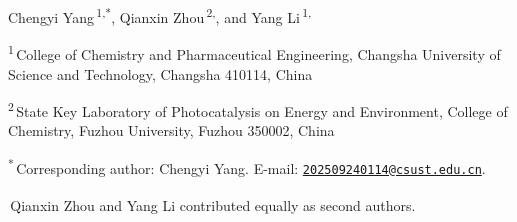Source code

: {\normalsize Chengyi Yang\,\textsuperscript{1,*}, Qianxin Zhou\,\textsuperscript{2,\textdagger}, and Yang Li\,\textsuperscript{1,\textdagger}\par}
\vspace{0.4em}
{\small \textsuperscript{1}\,College of Chemistry and Pharmaceutical Engineering, Changsha University of Science and Technology, Changsha 410114, China\par
\textsuperscript{2}\,State Key Laboratory of Photocatalysis on Energy and Environment, College of Chemistry, Fuzhou University, Fuzhou 350002, China\par}
\vspace{0.3em}
{\footnotesize \textsuperscript{*}\,Corresponding author: Chengyi Yang. E-mail: \href{mailto:202509240114@csust.edu.cn}{\nolinkurl{202509240114@csust.edu.cn}}.\par}
{\footnotesize \textsuperscript{\textdagger}\,Qianxin Zhou and Yang Li contributed equally as second authors.\par}
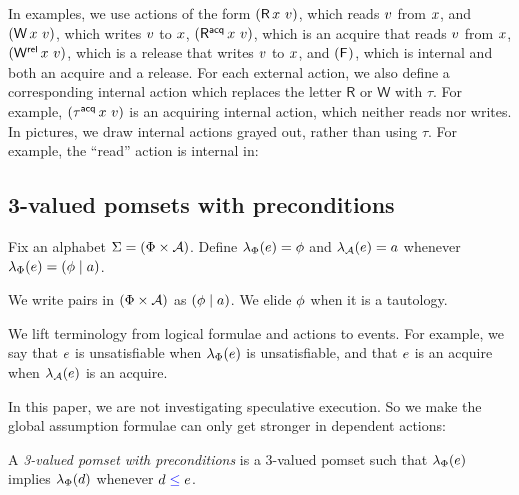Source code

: In examples, we use actions of the form $(\DR{\aLoc}{\aVal})$, which reads
$v$ from $x$, and $(\DW{\aLoc}{\aVal})$, which writes $v$ to
$x$, $(\DRAcq{\aLoc}{\aVal})$, which is an acquire that reads $v$
from $x$, $(\DWRel{\aLoc}{\aVal})$, which is a release that writes
$v$ to $x$, and $(\mathsf{F}_{})$, which is internal and both an acquire and
a release.  For each external action, we also define a corresponding internal
action which replaces the letter $\mathsf{R}$ or $\mathsf{W}$ with $\tau$.
For example, $(\iDRAcq{\aLoc}{\aVal})$ is an acquiring internal action, which
neither reads nor writes. In pictures, we draw internal actions grayed out,
rather than using $\tau$.  For example, the ``read'' action is internal in:
\begin{tikzdisplay}[node distance=1em]
\end{tikzdisplay}



\subsection{3-valued pomsets with preconditions}

Fix an alphabet $\Sigma=(\Phi\times\mathcal{A})$.
Define %
$\lambda_{\Phi}(e)=\phi$ and $\lambda_{\mathcal{A}}(e)=a$ whenever
$\lambda_{\Phi}(e)=(\phi\mid a)$.

We write pairs in $(\Phi\times\mathcal{A})$ as $(\phi \mid a)$.  We elide
$\phi$ when it is a tautology.

We lift terminology from logical formulae and actions to events. For example,
we say that $e$ is unsatisfiable when $\lambda_{\Phi}(e)$ is unsatisfiable,
and that $e$ is an acquire when $\lambda_{\mathcal{A}}(e)$ is an acquire.


In this paper, we are not investigating speculative execution.  So we make
the global assumption formulae can only get stronger in dependent actions:

\begin{definition}
  A \emph{3-valued pomset with preconditions} is a 3-valued pomset such
  that $\lambda_{\Phi}(e)$ implies $\lambda_{\Phi}(d)$ whenever
  $d\mathrel{{\color{blue}\leq}}e$.
\end{definition}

◆ ◆ ◆

§ Work order
In the listing above, find the line with "author: Chengyi Yang." and the line with "writes $v$ to". Set down both and every line between them, minus the pictures.

§ Exercise result
{\footnotesize \textsuperscript{*}\,Corresponding author: Chengyi Yang. E-mail: \href{mailto:202509240114@csust.edu.cn}{\nolinkurl{202509240114@csust.edu.cn}}.\par}
{\footnotesize \textsuperscript{\textdagger}\,Qianxin Zhou and Yang Li contributed equally as second authors.\par}
Source code

: In examples, we use actions of the form $(\DR{\aLoc}{\aVal})$, which reads
$v$ from $x$, and $(\DW{\aLoc}{\aVal})$, which writes $v$ to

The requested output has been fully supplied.